Army officials in charge of developing the new warrant officer position began with a group of 75 candidates from 13 branches across the Army who were chosen out of over 120 applicants based on their previous knowledge and skill sets. After the initial selection process, the 420T candidates underwent an “attribute based selection” with personality tests focused on problem solving, communication, leadership and cognitive skills. Then they went on to a panel interview.

Soldiers also had to test their creativity on a consequences test with open-ended what-if questions where they had to show how original they could be. A previous test example posed the question: “What would be the consequences if everyone suddenly lost the ability to read and write?”

The Army plans for the first cohort of 420T warrant officers to join its recruiting enterprise late this summer. They will begin their training in May at Fort Jackson, South Carolina. Candidates will train for two weeks there, learning data management and HR systems and then head to Fort Knox for two months of training at the Army’s Recruiting College with lessons on analytics, marketing and public relations.

When they’re done with training and have their assignments, the Army will place them into a professional academic certification “so that they will enter that program when they hit their first assignment and they will be able to learn throughout that first year from the academic institutions,” said Col.
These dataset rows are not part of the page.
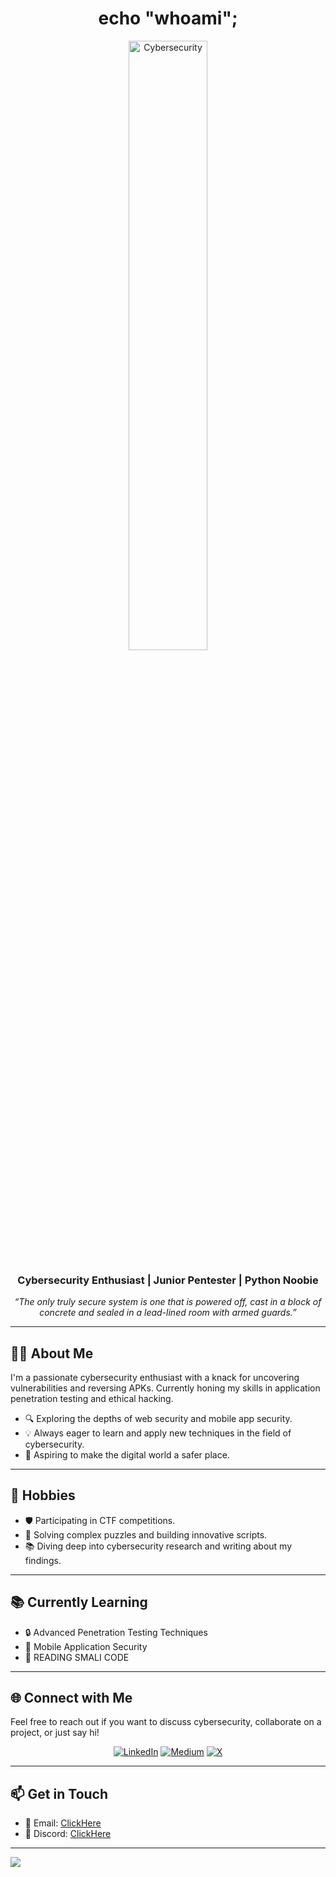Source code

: <h1 align="center">echo "whoami"; </h1>
<p align="center">
  <img src="https://i.giphy.com/media/v1.Y2lkPTc5MGI3NjExY3E0cXkzOGhiZThydTFpNW81a21uenl2aXRhb2FmNDZnamZhNGxlNiZlcD12MV9pbnRlcm5hbF9naWZfYnlfaWQmY3Q9Zw/3o6Ztpw9DofPQ5vkaI/giphy.gif" alt="Cybersecurity" width="50%">
</p>
<h3 align="center">Cybersecurity Enthusiast | Junior Pentester | Python Noobie </h3>
<p align="center">
    <i>“The only truly secure system is one that is powered off, cast in a block of concrete and sealed in a lead-lined room with armed guards.”</i>
</p>

---

## 👨‍💻 About Me

I'm a passionate cybersecurity enthusiast with a knack for uncovering vulnerabilities and reversing APKs. Currently honing my skills in application penetration testing and ethical hacking.

- 🔍 Exploring the depths of web security and mobile app security.
- 💡 Always eager to learn and apply new techniques in the field of cybersecurity.
- 🚀 Aspiring to make the digital world a safer place.

---


## 📅 Hobbies

- 🛡️ Participating in CTF competitions.
- 🧩 Solving complex puzzles and building innovative scripts.
- 📚 Diving deep into cybersecurity research and writing about my findings.

---



## 📚 Currently Learning

- 🔒 Advanced Penetration Testing Techniques
- 📱 Mobile Application Security
- 📱 READING SMALI CODE


---


## 🌐 Connect with Me

Feel free to reach out if you want to discuss cybersecurity, collaborate on a project, or just say hi!

<p align="center">
    <a href="https://www.linkedin.com/in/ymuu/"><img src="https://img.shields.io/badge/LinkedIn-%230077B5.svg?style=for-the-badge&logo=linkedin&logoColor=white" alt="LinkedIn"></a>
   <a href="https://ymuu.medium.com/"><img src="https://img.shields.io/badge/Medium-%2312100E.svg?style=for-the-badge&logo=medium&logoColor=white" alt="Medium"></a>
   <a href="https://x.com/ymuuu_"><img src="https://img.shields.io/badge/X-%23000000.svg?style=for-the-badge&logo=x&logoColor=white" alt="X"></a>
</p>
          

---

## 📫 Get in Touch

- 📧 Email: [ClickHere](mailto:mumenyasser101@gmail.com)
- 💬 Discord: [ClickHere](https://discordapp.com/users/ymuu_)

---
[![](https://visitcount.itsvg.in/api?id=ymuuuu&icon=0&color=0)](https://visitcount.itsvg.in)



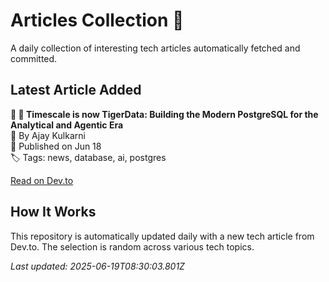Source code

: # Articles Collection 📔

A daily collection of interesting tech articles automatically fetched and committed.

## Latest Article Added

**🐯 🚀 Timescale is now TigerData: Building the Modern PostgreSQL for the Analytical and Agentic Era**  
👤 By Ajay Kulkarni  
📅 Published on Jun 18  
🏷 Tags: news, database, ai, postgres  

[Read on Dev.to](https://dev.to/tigerdata/timescale-is-now-tigerdata-building-the-modern-postgresql-for-the-analytical-and-agentic-era-3a51)

## How It Works

This repository is automatically updated daily with a new tech article from Dev.to. The selection is random across various tech topics.

_Last updated: 2025-06-19T08:30:03.801Z_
Christine Rice who is directing the 420T assessment and selection.

The Army is still determining which academic institution to use for the professional certification. For the “top performers” they will also train with private companies so they can bring lessons learned back to the schoolhouse and help build the position’s internal knowledge, Rice said. 

Once the soldiers become 420T, they will join one of the 44 recruiting battalions or eight brigades across the U.S. The plan is to eventually incorporate 420Ts and their expertise into other commands like Security Force Assistance Brigades, the 75th Innovation Command, the Regional Marketing Office and the Army Enterprise Marketing Office.

Modernizing recruiters

The new positions are part of the Army’s effort to modernize recruitment efforts which officials said were outdated for the 21st century.

“The way we do it now is probably not the way we’re doing in the future. We’ve got to be better,” said Col. Rick Frank, Commandant at the Army Recruiting & Retention College. “We’ve got to be efficient and so we’re trying to figure out what that looks like.”

The college is updating a number of training aspects for its recruiters like working on social media skills and communications through text messaging, Frank said. 

One of the instructors at the college also explained its new role playing scenarios for recruiters. Their training now includes “concern questions” that recruiters may face out in the world on topics ranging from the Vanessa Guillen case and how the military handles sexual assault or from a parent who says, “I don’t want my son to die.”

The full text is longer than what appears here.